(Plain-text document sources)
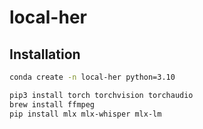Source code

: # local-her


## Installation

```bash
conda create -n local-her python=3.10

pip3 install torch torchvision torchaudio
brew install ffmpeg
pip install mlx mlx-whisper mlx-lm
```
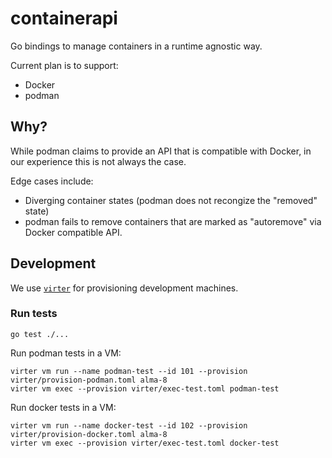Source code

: # containerapi

Go bindings to manage containers in a runtime agnostic way.

Current plan is to support:

* Docker
* podman

## Why?

While podman claims to provide an API that is compatible with Docker, in our experience this is not always the case.

Edge cases include:
* Diverging container states (podman does not recongize the "removed" state)
* podman fails to remove containers that are marked as "autoremove" via Docker compatible API.

## Development

We use [`virter`](https://github.com/linbit/virter) for provisioning development machines.

### Run tests

```
go test ./...
```

Run podman tests in a VM:

```
virter vm run --name podman-test --id 101 --provision virter/provision-podman.toml alma-8
virter vm exec --provision virter/exec-test.toml podman-test
```

Run docker tests in a VM:

```
virter vm run --name docker-test --id 102 --provision virter/provision-docker.toml alma-8
virter vm exec --provision virter/exec-test.toml docker-test
```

REQUIRED WORK:
Copy every line from the entries that contains the word "local".

WRITTEN RESPONSE:
: # local-her
conda create -n local-her python=3.10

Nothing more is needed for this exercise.